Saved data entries
::::
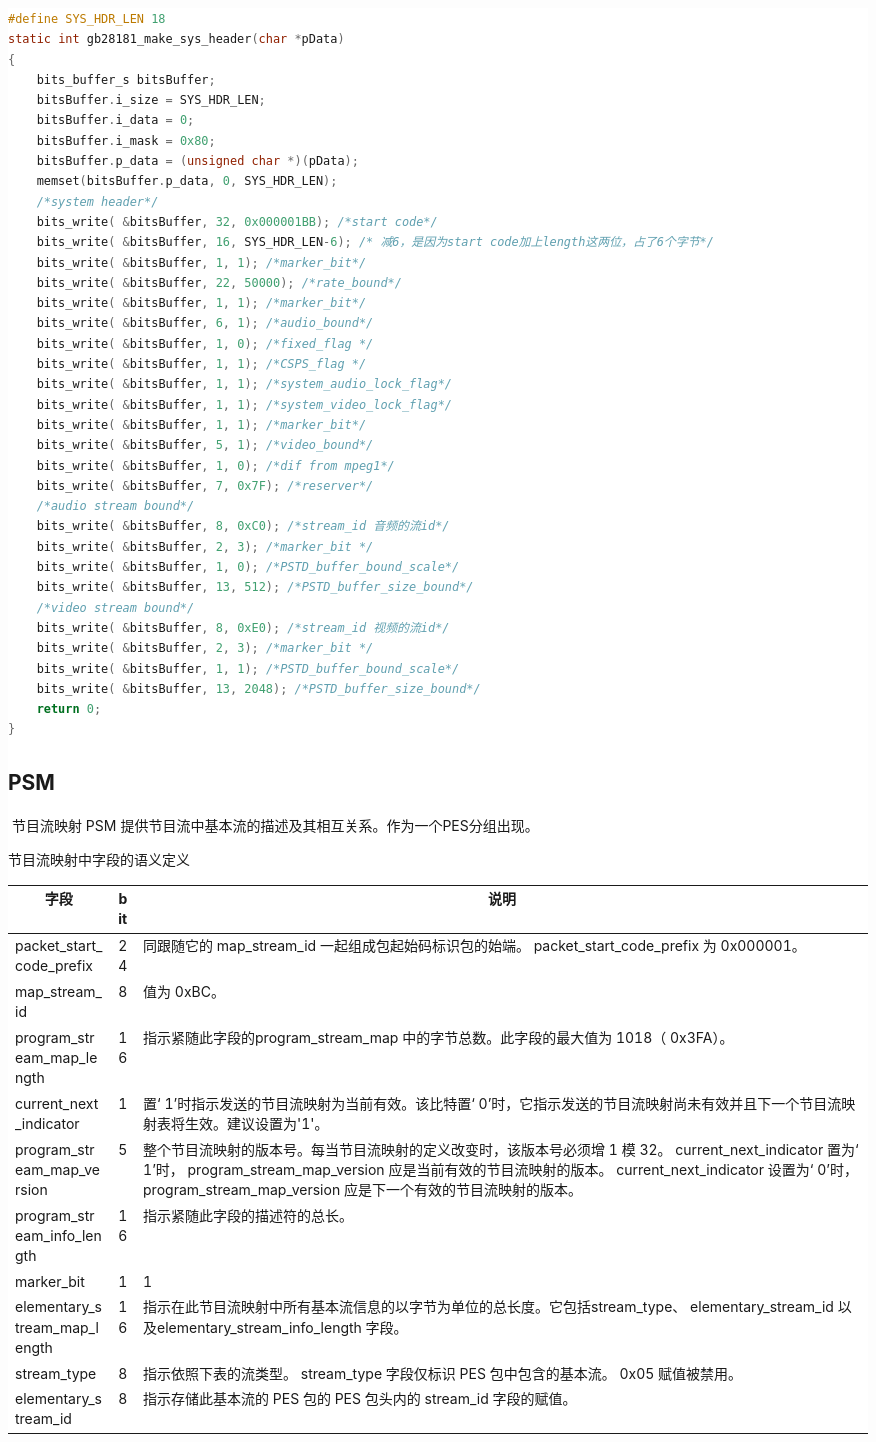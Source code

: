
 ```c
#define SYS_HDR_LEN 18
static int gb28181_make_sys_header(char *pData)
{    
    bits_buffer_s bitsBuffer;
    bitsBuffer.i_size = SYS_HDR_LEN;
    bitsBuffer.i_data = 0;
    bitsBuffer.i_mask = 0x80;
    bitsBuffer.p_data = (unsigned char *)(pData);
    memset(bitsBuffer.p_data, 0, SYS_HDR_LEN);
    /*system header*/
    bits_write( &bitsBuffer, 32, 0x000001BB); /*start code*/
    bits_write( &bitsBuffer, 16, SYS_HDR_LEN-6); /* 减6，是因为start code加上length这两位，占了6个字节*/
    bits_write( &bitsBuffer, 1, 1); /*marker_bit*/
    bits_write( &bitsBuffer, 22, 50000); /*rate_bound*/
    bits_write( &bitsBuffer, 1, 1); /*marker_bit*/
    bits_write( &bitsBuffer, 6, 1); /*audio_bound*/
    bits_write( &bitsBuffer, 1, 0); /*fixed_flag */
    bits_write( &bitsBuffer, 1, 1); /*CSPS_flag */
    bits_write( &bitsBuffer, 1, 1); /*system_audio_lock_flag*/
    bits_write( &bitsBuffer, 1, 1); /*system_video_lock_flag*/
    bits_write( &bitsBuffer, 1, 1); /*marker_bit*/
    bits_write( &bitsBuffer, 5, 1); /*video_bound*/
    bits_write( &bitsBuffer, 1, 0); /*dif from mpeg1*/
    bits_write( &bitsBuffer, 7, 0x7F); /*reserver*/
    /*audio stream bound*/
    bits_write( &bitsBuffer, 8, 0xC0); /*stream_id 音频的流id*/
    bits_write( &bitsBuffer, 2, 3); /*marker_bit */
    bits_write( &bitsBuffer, 1, 0); /*PSTD_buffer_bound_scale*/
    bits_write( &bitsBuffer, 13, 512); /*PSTD_buffer_size_bound*/
    /*video stream bound*/
    bits_write( &bitsBuffer, 8, 0xE0); /*stream_id 视频的流id*/
    bits_write( &bitsBuffer, 2, 3); /*marker_bit */
    bits_write( &bitsBuffer, 1, 1); /*PSTD_buffer_bound_scale*/
    bits_write( &bitsBuffer, 13, 2048); /*PSTD_buffer_size_bound*/
    return 0;
}
```



## PSM

​		节目流映射 PSM 提供节目流中基本流的描述及其相互关系。作为一个PES分组出现。

节目流映射中字段的语义定义

| 字段                          | bit  | 说明                                                         |
| ----------------------------- | :--: | ------------------------------------------------------------ |
| packet_start_code_prefix      |  24  | 同跟随它的 map_stream_id 一起组成包起始码标识包的始端。 packet_start_code_prefix 为 0x000001。 |
| map_stream_id                 |  8   | 值为 0xBC。                                                  |
| program_stream_map_length     |  16  | 指示紧随此字段的program_stream_map 中的字节总数。此字段的最大值为 1018（ 0x3FA）。 |
| current_next_indicator        |  1   | 置‘ 1’时指示发送的节目流映射为当前有效。该比特置‘ 0’时，它指示发送的节目流映射尚未有效并且下一个节目流映射表将生效。建议设置为'1'。 |
| program_stream_map_version    |  5   | 整个节目流映射的版本号。每当节目流映射的定义改变时，该版本号必须增 1 模 32。 current_next_indicator 置为‘ 1’时， program_stream_map_version 应是当前有效的节目流映射的版本。 current_next_indicator 设置为‘ 0’时， program_stream_map_version 应是下一个有效的节目流映射的版本。 |
| program_stream_info_length    |  16  | 指示紧随此字段的描述符的总长。                               |
| marker_bit                    |  1   | 1                                                            |
| elementary_stream_map_length  |  16  | 指示在此节目流映射中所有基本流信息的以字节为单位的总长度。它包括stream_type、 elementary_stream_id 以及elementary_stream_info_length 字段。 |
| stream_type                   |  8   | 指示依照下表的流类型。 stream_type 字段仅标识 PES 包中包含的基本流。 0x05 赋值被禁用。 |
| elementary_stream_id          |  8   | 指示存储此基本流的 PES 包的 PES 包头内的 stream_id 字段的赋值。 |
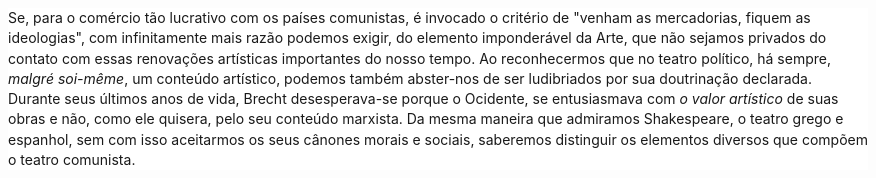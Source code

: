Se, para o comércio tão lucrativo com os países comunistas, é invocado o critério de "venham as mercadorias, fiquem as ideologias", com infinitamente mais razão podemos exigir, do elemento imponderável da Arte, que não sejamos privados do contato com essas renovações artísticas importantes do nosso tempo. Ao reconhecermos que no teatro político, há sempre, *malgré soi-même*, um conteúdo artístico, podemos também abster-nos de ser ludibriados por sua doutrinação declarada. Durante seus últimos anos de vida, Brecht desesperava-se porque o Ocidente, se entusiasmava com *o valor artístico* de suas obras e não, como ele quisera, pelo seu conteúdo marxista. Da mesma maneira que admiramos Shakespeare, o teatro grego e espanhol, sem com isso aceitarmos os seus cânones morais e sociais, saberemos distinguir os elementos diversos que compõem o teatro comunista.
::::
YOUR TASK: Check every line of the entries for "char" and report how many lines contain it, without any other words.

REPLY TO THE TASK: 2